Gary M. Hunninghake, MD, MPH, Diane R. Gold, MD, MPHCorresponding Author Informationemail address

Received 17 August 2009; accepted 18 August 2009.

Refers to article:
Phenotypic determinants of uncontrolled asthma , 10 August 2009
Valérie Siroux, Anne Boudier, Jean Bousquet, Jean-Louis Bresson, Jean-Luc Cracowski, Joane Ferran, Frédéric Gormand, Jocelyne Just, Nicole Le Moual, Sophie Morange, Rachel Nadif, Marie-Pierre Oryszczyn, Christophe Pison, Pierre Scheinmann, Raphaëlle Varraso, Daniel Vervloet, Isabelle Pin, Francine Kauffmann, Epidemiological Study on the Genetics and Environment of Asthma
The Journal of Allergy and Clinical Immunology
October 2009 (Vol. 124, Issue 4, Pages 681-687.e3)
Abstract | Full Text | Full-Text PDF (333 KB)

Article Outline

References

Copyright

Suboptimal asthma control was more prevalent among inhaled corticosteroid users, particularly females from a population of 501 adult subjects with asthma evaluated in a cross-sectional French study published in this issue of the Journal.1 Optimal asthma control was not achieved in the majority of study participants. Although this study has limitations, its results challenge us to review the potential sources of corticosteroid resistance and to examine the evidence for sexual dimorphism2 in steroid responsiveness for asthma and chronic obstructive pulmonary disease (COPD).
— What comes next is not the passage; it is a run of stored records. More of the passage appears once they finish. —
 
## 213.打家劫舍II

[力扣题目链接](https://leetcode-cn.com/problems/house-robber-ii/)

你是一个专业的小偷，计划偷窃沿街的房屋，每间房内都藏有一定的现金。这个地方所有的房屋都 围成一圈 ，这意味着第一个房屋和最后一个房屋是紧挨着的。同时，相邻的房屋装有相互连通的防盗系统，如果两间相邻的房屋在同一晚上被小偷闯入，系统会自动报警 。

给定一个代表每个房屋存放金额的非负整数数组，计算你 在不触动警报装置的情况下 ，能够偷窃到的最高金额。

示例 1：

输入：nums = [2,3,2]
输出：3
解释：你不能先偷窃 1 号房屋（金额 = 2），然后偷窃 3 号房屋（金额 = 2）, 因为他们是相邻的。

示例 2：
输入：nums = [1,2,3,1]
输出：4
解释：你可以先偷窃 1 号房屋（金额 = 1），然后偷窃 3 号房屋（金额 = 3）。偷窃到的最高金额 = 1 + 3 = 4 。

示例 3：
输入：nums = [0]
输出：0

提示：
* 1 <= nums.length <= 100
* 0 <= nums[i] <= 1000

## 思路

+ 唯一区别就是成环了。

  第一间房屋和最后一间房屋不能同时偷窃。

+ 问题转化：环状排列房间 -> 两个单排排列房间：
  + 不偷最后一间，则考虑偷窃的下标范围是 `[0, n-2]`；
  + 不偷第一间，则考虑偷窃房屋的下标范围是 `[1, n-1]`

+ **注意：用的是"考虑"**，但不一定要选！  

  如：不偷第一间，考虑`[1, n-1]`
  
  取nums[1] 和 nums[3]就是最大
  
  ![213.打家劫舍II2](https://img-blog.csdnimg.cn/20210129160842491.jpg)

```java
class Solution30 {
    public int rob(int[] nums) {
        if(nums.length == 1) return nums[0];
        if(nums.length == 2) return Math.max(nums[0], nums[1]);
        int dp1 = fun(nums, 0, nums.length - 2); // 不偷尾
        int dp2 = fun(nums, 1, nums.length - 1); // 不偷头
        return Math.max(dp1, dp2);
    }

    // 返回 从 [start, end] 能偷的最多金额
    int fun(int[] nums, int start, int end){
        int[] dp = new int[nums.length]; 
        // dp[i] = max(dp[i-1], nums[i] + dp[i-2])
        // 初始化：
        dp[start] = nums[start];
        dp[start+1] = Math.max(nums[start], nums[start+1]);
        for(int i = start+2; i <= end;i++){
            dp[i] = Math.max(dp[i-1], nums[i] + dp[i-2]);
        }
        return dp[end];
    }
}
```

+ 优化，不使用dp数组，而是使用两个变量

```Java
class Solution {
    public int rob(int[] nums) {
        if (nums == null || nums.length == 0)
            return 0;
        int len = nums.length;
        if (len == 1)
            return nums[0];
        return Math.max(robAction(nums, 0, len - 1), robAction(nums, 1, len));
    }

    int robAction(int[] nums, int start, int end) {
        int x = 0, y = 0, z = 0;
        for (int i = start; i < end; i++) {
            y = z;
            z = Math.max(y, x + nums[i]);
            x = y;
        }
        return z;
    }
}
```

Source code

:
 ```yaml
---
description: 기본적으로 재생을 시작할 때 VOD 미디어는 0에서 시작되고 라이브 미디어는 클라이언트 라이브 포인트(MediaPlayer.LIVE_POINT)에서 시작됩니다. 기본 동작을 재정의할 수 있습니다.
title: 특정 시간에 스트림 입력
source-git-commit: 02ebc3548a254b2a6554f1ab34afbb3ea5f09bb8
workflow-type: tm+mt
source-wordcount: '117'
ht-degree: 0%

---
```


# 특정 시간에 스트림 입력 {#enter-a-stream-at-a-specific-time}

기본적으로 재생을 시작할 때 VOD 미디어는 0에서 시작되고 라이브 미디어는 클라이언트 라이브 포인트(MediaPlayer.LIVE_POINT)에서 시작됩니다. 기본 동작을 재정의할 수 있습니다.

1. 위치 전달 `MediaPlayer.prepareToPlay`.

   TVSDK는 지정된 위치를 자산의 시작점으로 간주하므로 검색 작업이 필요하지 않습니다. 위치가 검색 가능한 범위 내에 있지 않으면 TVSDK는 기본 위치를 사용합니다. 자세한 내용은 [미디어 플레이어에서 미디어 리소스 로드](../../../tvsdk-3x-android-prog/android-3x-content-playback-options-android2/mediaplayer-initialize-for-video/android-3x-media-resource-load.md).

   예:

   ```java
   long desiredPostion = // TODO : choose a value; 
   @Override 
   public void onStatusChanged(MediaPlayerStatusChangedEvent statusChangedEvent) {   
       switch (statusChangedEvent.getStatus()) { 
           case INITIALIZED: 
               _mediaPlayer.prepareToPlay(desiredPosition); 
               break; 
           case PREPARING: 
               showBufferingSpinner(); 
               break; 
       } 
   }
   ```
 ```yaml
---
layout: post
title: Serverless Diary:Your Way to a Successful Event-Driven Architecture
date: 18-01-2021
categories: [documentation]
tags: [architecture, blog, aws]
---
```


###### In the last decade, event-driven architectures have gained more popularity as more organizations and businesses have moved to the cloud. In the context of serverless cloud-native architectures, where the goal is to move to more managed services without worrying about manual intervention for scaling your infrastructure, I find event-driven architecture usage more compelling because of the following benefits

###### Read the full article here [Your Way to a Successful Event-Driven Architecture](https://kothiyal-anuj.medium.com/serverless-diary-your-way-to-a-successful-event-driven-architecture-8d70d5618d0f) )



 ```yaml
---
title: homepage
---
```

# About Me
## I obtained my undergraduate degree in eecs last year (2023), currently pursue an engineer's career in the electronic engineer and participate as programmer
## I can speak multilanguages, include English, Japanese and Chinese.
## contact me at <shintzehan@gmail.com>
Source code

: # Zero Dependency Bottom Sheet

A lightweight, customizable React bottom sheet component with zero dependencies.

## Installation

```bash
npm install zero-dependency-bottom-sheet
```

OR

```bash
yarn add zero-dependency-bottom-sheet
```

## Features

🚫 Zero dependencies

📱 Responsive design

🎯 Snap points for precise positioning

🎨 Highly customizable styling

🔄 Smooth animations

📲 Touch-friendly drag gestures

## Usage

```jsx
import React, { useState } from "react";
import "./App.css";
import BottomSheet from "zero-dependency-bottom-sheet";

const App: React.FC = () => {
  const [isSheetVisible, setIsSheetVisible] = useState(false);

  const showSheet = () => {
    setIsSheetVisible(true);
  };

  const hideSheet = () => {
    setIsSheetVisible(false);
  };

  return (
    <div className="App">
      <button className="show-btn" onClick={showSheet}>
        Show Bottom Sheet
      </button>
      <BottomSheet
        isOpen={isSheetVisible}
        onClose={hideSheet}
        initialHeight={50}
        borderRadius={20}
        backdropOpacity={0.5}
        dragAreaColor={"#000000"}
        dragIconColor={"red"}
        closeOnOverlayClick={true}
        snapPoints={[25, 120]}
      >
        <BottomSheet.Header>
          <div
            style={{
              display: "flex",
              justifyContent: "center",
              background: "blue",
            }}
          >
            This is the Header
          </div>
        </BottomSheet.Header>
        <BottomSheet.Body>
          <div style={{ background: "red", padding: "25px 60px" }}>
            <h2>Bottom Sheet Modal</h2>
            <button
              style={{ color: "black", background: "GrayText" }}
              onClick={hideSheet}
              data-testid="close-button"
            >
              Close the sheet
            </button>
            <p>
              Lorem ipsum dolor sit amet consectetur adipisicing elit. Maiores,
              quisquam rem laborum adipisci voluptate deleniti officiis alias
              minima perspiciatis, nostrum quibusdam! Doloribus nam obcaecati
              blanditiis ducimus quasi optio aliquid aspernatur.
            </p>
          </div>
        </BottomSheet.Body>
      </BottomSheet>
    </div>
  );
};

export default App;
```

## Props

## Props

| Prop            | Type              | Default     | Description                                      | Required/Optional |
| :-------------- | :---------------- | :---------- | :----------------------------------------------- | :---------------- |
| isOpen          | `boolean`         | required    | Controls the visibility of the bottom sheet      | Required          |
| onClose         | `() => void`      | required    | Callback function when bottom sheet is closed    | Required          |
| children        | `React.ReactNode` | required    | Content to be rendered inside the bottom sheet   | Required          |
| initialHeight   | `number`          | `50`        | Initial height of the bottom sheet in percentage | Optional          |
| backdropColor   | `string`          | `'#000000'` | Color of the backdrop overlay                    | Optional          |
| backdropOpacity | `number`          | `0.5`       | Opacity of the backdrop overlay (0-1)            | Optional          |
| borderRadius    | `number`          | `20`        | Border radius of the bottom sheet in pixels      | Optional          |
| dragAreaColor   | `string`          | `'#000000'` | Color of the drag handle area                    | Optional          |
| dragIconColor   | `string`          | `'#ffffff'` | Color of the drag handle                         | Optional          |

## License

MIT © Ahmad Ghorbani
Limitations of the study include potential confounding by indication, less well validated measures of asthma control, and potential disease misclassification. Subjects with asthma with more persistent or severe symptoms were more likely to be prescribed inhaled corticosteroids (confounding by indication). Classification of asthma control using Global Initiative for Asthma Guidelines3 may not be as well validated an approach as the Asthma Control Test, a tool discussed in the article by Schatz et al that also appears in this issue of the Journal.4 In addition, the higher prevalence of cough and phlegm in patients with poorly controlled asthma on inhaled corticosteroids suggests possible disease misclassification or overlap of asthma with COPD5 in this population. Finally, this study did not formally assess its participants for steroid resistance. One definition used for asthma research requires a <15% increment in the FEV1 (percent of predicted value) after 2 weeks of treatment with 40 mg oral prednisolone, despite demonstrating a >15% reversibility to an inhaled β2-agonist.6 This may be too limiting in evaluating change in FEV1, in that a steroid response may occur even if the response to β2-agonists is suboptimal. In the study by Siroux et al,1 variable participant compliance or dosage may have influenced symptom responsiveness.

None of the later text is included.